The European Commission plans to create a joint Mediterranean security force to clamp down on illegal immigration from North Africa.
Justice and Security Commissioner Franco Frattini was quoted in newspaper El Mundo as saying he had already told Spanish Prime Minister Jose Luis Rodriguez Zapatero about his plan for the new maritime police force. Dangerous boat journeys organised by smugglers to cross the Mediterranean from Morocco to Spain and Tunisia to Italy are one of the main ways clandestine migrants enter Europe. Thousands have died in the attempt, non-governmental organisations say.
"In the spring of 2006 we will be in a position to think about a Mediterranean guard, a force in which different European countries will participate with their ships and technology and police officers and border officials," Frattini was quoted as saying.
"The main thing is to avoid the trafficking of human beings," Frattini said.
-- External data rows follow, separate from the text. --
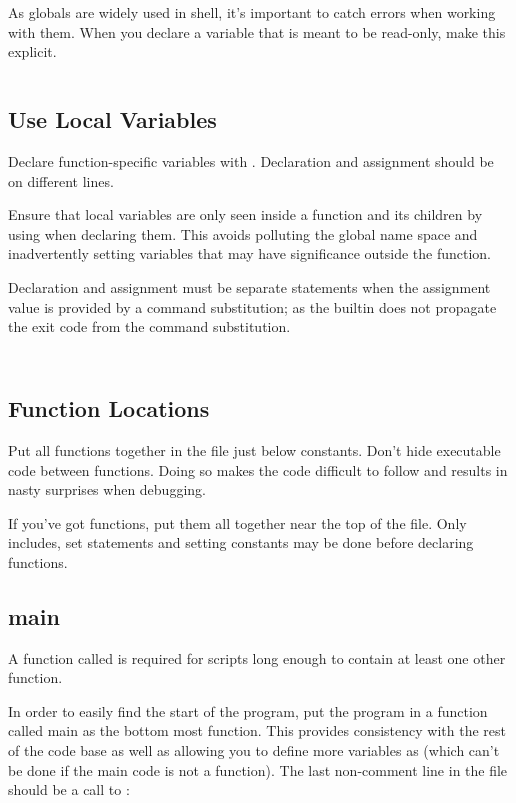 \documentclass{article}
\begin{document}
As globals are widely used in shell, it’s important to catch errors when working with them. When you declare a variable that is meant to be read-only, make this explicit.

\inputminted[frame=single,firstline=446, lastline=451, linenos]{bash}{./styleguide.bash}

\subsection{Use Local Variables}
\label{subsec:loc_vars}
Declare function-specific variables with . Declaration and assignment should be on different lines.

Ensure that local variables are only seen inside a function and its children by using  when declaring them. This avoids polluting the global name space and inadvertently setting variables that may have significance outside the function.

Declaration and assignment must be separate statements when the assignment value is provided by a command substitution; as the  builtin does not propagate the exit code from the command substitution.

\inputminted[frame=single,firstline=453, lastline=462, linenos]{bash}{./styleguide.bash}

\inputminted[frame=single,firstline=464, lastline=471, linenos]{bash}{./styleguide.bash}

\subsection{Function Locations}
\label{subsec:func_loc}
Put all functions together in the file just below constants. Don’t hide executable code between functions. Doing so makes the code difficult to follow and results in nasty surprises when debugging.

If you’ve got functions, put them all together near the top of the file. Only includes, set statements and setting constants may be done before declaring functions.

\subsection{main}
\label{subsec:main}
A function called  is required for scripts long enough to contain at least one other function.

In order to easily find the start of the program, put the  program in a function called main as the bottom most function. This provides consistency with the rest of the code base as well as allowing you to define more variables as  (which can’t be done if the main code is not a function). The last non-comment line in the file should be a call to :
\end{document}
He said a joint force would be more effective than current bilateral police co-ordination, such as the joint operations carried out by Spanish and Moroccan forces.
Italy, Frattini's home country, saw a 50 percent rise in the number of African migrants crossing to its shores by boat this year, the government has said. In Spain, lifeboats have rescued 5,700 migrants at sea this year and in the first half alone police arrested more than 400 people for aiding illegal immigration.
Spain and Italy are the easiest entry spots for illegal immigrants, particularly the islands off the African coast -- Spain's Canary Islands and Italy's Lampedusa -- which attract thousands of migrants from all over Africa hoping to reach mainland Europe.